PM Modi’s vision of a ‘new India’ needs substance not NITI Aayog’s ‘goodie bag’
Prime Minister Narendra Modi’s grand vision of a “new India” needs substance and strategy, not the fantasies that Niti Aayog is trying to sell.
Last Sunday, the Niti Aayog held the third meeting of its governing council where vice-chairman Arvind Panagariya presented a 15-year vision statement that seeks to transform India into “a prosperous, highly educated, healthy, secure, corruption-free, energy-abundant, environmentally clean and globally influential nation” by 2031-32. The presentation drew from a speech Prime Minister Narendra Modi delivered in Kozhikode in September, when he listed eight key features of economic development he would like to see in times to come.

Few would disagree with the goals Panagariya outlined at the meeting that was held under the prime minister’s chairmanship, with several senior Cabinet ministers and chief ministers from all but two states in attendance. The goals pursued by successive governments in the past have been no different, but the outcomes have often fallen short of the stated objectives, because either the strategy was flawed or its implementation was inadequate.
Can Niti Aayog help Modi’s government buck the trend?
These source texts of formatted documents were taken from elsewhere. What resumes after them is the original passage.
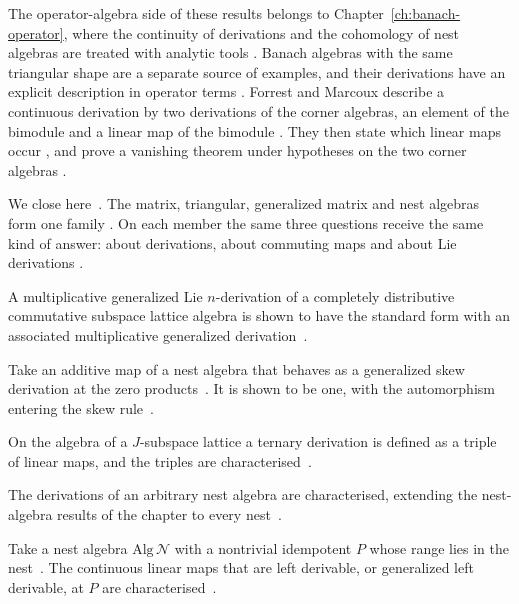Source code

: The operator-algebra side of these results belongs to
Chapter~\ref{ch:banach-operator}, where the continuity of derivations and the
cohomology of nest algebras are treated with analytic tools \cite[Theorem~2.1,
p.~156]{Christensen1977}. Banach algebras with the same triangular shape are a
separate source of examples, and their derivations have an explicit
description in operator terms \cite[Proposition~2.1,
p.~443]{ForrestMarcoux1996}. Forrest and Marcoux describe a continuous
derivation by two derivations of the corner algebras, an element of the
bimodule and a linear map of the bimodule \cite[Proposition~2.1,
p.~443]{ForrestMarcoux1996}. They then state which linear maps occur
\cite[Proposition~2.2, p.~444]{ForrestMarcoux1996}, and prove a vanishing
theorem under hypotheses on the two corner algebras \cite[Theorem~2.8,
p.~448]{ForrestMarcoux1996}.

We close here~\cite[Theorem~11, p.~307]{Cheung2003}. The matrix, triangular, generalized matrix and nest algebras
form one family \cite[p.~2720]{DuWang2012}. On each member the same three
questions receive the same kind of answer: about derivations, about commuting
maps and about Lie derivations \cite[Theorem~11, p.~307]{Cheung2003}.

A multiplicative generalized Lie $n$-derivation of a completely distributive
commutative subspace lattice algebra is shown to have the standard form with
an associated multiplicative generalized
derivation~\cite{WlMultiplicativeGeneralizedL2019}.

Take an additive map of a nest algebra that behaves as a generalized skew
derivation at the zero products~\cite{WlGeneralizedSkewDerivations2011}. It is shown to be one, with the automorphism
entering the skew rule~\cite{WlGeneralizedSkewDerivations2011}.

On the algebra of a $J$-subspace lattice a ternary derivation is defined as a
triple of linear maps, and the triples are
characterised~\cite{WlStructureAndRelatedApplication2019}.

The derivations of an arbitrary nest algebra are characterised, extending the
nest-algebra results of the chapter to every
nest~\cite{WlCharacterizingDerivationsForAn2014}.

Take a nest algebra $\mathrm{Alg}\,\mathcal{N}$ with a nontrivial idempotent
$P$ whose range lies in the nest~\cite{WlLeftDerivableMapsAtNonTrivialI2019}. The continuous linear maps that are left
derivable, or generalized left derivable, at $P$ are
characterised~\cite{WlLeftDerivableMapsAtNonTrivialI2019}.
Besides the vision statement, the Aayog was mandated to design a seven-year strategy and a three-year action plan effective through this fiscal year. The strategy is yet to be framed, but a draft of the three-year-plan was circulated at Sunday’s meeting and has since been posted on the Aayog’s website. Perhaps, the first blunder has been committed: Of putting the cart before the horse.
The plan for 2017-18 to 2019-20 has turned out to be an exercise in incrementalism and a document full of wishful targets, which are neither backed by past trends nor supported by sound economic logic. It doesn’t reflect any strategic thinking because there is none. For any vision to come true, there has to first be a strategy, and then an action plan. And for an action plan to be effective, the strategy must have a buy-in from the political class.
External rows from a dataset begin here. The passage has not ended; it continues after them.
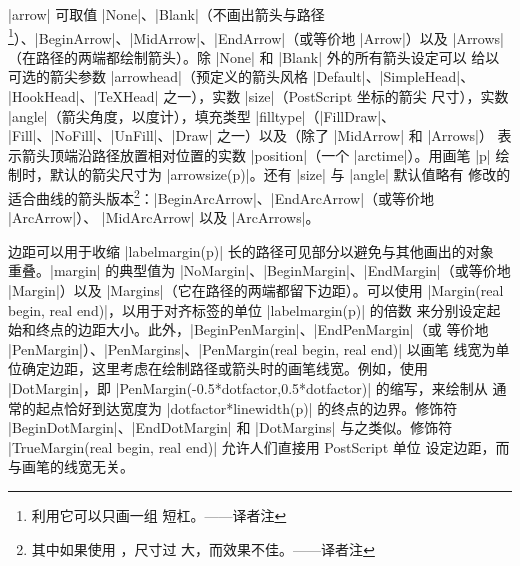 \documentclass[nofonts,CJKnormalspaces]{ctexbook}[2009/05/20]
\newcommand*\prgname[1]{\textsf{#1}}
\newcommand\transnote[1]{\footnote{#1——译者注}}
\begin{document}
|arrow| 可取值 |None|、|Blank|（不画出箭头与路径\transnote{利用它可以只画一组
短杠。}）、|BeginArrow|、|MidArrow|、|EndArrow|（或等价地 |Arrow|）以及
|Arrows|（在路径的两端都绘制箭头）。除 |None| 和 |Blank| 外的所有箭头设定可以
给以可选的箭尖参数 |arrowhead|（预定义的箭头风格 |Default|、|SimpleHead|、
|HookHead|、|TeXHead| 之一），实数 |size|（\prgname{PostScript} 坐标的箭尖
尺寸），实数 |angle|（箭尖角度，以度计），填充类型 |filltype|（|FillDraw|、
|Fill|、|NoFill|、|UnFill|、|Draw| 之一）以及（除了 |MidArrow| 和 |Arrows|）
表示箭头顶端沿路径放置相对位置的实数 |position|（一个 |arctime|）。用画笔 |p|
绘制时，默认的箭尖尺寸为 |arrowsize(p)|。还有 |size| 与 |angle| 默认值略有
修改的适合曲线的箭头版本\transnote{其中如果使用 ，尺寸过
大，而效果不佳。}：|BeginArcArrow|、|EndArcArrow|（或等价地 |ArcArrow|）、
|MidArcArrow| 以及 |ArcArrows|。

边距可以用于收缩 |labelmargin(p)| 长的路径可见部分以避免与其他画出的对象
重叠。|margin| 的典型值为 |NoMargin|、|BeginMargin|、|EndMargin|（或等价地
|Margin|）以及 |Margins|（它在路径的两端都留下边距）。可以使用
|Margin(real begin, real end)|，以用于对齐标签的单位 |labelmargin(p)| 的倍数
来分别设定起始和终点的边距大小。此外，|BeginPenMargin|、|EndPenMargin|（或
等价地 |PenMargin|）、|PenMargins|、|PenMargin(real begin, real end)| 以画笔
线宽为单位确定边距，这里考虑在绘制路径或箭头时的画笔线宽。例如，使用
|DotMargin|，即 |PenMargin(-0.5*dotfactor,0.5*dotfactor)| 的缩写，来绘制从
通常的起点恰好到达宽度为 |dotfactor*linewidth(p)| 的终点的边界。修饰符
|BeginDotMargin|、|EndDotMargin| 和 |DotMargins| 与之类似。修饰符
|TrueMargin(real begin, real end)| 允许人们直接用 \prgname{PostScript} 单位
设定边距，而与画笔的线宽无关。
\end{document}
That said, let’s turn to the vision statement and see if it is good enough to guide the formulation of an appropriate strategy.
As Pronab Sen, an economist who spent 15 years in the Planning Commission being the strategic thinker behind several Five-Year Plans, argues: A good vision statement must capture the imagination of the nation, should be seen to have full political commitment, especially at the highest level, and it must force the strategic thinkers and technocrats to go beyond mere extrapolations. In a research paper to be published in the Economic and Political Weekly, Sen draws parallel between Modi’s ‘sabka saath sabka vikas’ slogan with Indira’s Gandhi’s ‘garibi hatao’ campaign — overarching vision statements that have had a powerful impact on the collective psyche, but not quantitative in their character.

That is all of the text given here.